Agreed, one or two countries cannot take them all - however, if in the same situation, you would want to make it to a country that is "rich" for a better life than one that cannot provide you with the life you want for yourself and your family. And answer me this - are you in the mind of every single person trying to get into these Western countries? No? Then please stop making generalized assumptions. Some may want that government subsidized house and free handouts. Many more want to just settle in, get jobs and support their families. You cannot judge the whole lot based upon some and it is extremely frustrating that you keep doing this.

Quote
I'm appalled at how they are treated in refugee camps because there is no alternative.

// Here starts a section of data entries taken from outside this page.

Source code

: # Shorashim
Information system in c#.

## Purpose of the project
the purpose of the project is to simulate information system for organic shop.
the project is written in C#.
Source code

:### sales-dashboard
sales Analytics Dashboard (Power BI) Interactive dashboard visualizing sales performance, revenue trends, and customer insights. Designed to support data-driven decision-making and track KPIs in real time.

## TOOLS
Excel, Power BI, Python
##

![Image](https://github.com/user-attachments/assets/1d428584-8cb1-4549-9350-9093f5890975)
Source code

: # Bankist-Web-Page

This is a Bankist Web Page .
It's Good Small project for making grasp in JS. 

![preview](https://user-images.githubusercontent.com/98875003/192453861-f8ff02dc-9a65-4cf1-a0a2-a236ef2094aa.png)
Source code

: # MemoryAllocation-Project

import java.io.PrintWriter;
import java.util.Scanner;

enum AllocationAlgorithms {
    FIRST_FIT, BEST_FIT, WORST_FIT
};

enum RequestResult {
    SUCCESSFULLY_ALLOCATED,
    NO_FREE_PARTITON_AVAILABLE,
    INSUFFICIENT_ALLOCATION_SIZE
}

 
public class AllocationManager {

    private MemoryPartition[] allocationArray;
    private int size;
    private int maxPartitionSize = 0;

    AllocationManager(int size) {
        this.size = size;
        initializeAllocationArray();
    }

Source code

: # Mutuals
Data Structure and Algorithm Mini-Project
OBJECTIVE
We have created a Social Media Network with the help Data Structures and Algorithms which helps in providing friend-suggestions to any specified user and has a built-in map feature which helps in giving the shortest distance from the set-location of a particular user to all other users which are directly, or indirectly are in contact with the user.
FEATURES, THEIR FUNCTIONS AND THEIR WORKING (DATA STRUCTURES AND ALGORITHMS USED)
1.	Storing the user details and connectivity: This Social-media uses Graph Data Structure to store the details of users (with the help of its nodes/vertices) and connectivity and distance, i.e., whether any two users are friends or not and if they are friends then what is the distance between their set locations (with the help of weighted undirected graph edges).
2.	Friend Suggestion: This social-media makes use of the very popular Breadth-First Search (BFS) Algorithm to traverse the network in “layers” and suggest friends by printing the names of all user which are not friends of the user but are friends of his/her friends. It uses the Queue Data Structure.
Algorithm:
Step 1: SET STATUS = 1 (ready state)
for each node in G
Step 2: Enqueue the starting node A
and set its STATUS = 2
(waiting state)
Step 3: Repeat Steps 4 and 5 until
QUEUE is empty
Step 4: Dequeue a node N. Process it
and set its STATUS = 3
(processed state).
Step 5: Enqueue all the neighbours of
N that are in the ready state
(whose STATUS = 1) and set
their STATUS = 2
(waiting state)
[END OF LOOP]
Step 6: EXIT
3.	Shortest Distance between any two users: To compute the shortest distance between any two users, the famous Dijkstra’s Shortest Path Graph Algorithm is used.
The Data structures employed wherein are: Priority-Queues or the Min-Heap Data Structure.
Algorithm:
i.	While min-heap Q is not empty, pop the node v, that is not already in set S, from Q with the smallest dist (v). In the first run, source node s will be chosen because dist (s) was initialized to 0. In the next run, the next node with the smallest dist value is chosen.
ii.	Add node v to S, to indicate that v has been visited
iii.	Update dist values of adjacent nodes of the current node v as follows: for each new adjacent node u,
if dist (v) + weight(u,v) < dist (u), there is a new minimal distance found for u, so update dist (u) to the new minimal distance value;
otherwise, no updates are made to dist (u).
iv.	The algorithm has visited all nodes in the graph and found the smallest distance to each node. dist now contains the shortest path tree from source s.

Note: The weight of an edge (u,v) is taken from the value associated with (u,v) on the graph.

Yes there are alternatives. Icelanders have shown that.

Quote
And I'm sorry, refugees throwing away food and water that is gifted to them by a country willing to help them, have no rights anymore. Hungary and other European countries are showing their goodwill to help them and what do they get? The refugees want more, more and more. When my nan baked cookies and I had all of them but one, getting angry when nan ate it herself, was called greedy and impolite. It's how I was raised.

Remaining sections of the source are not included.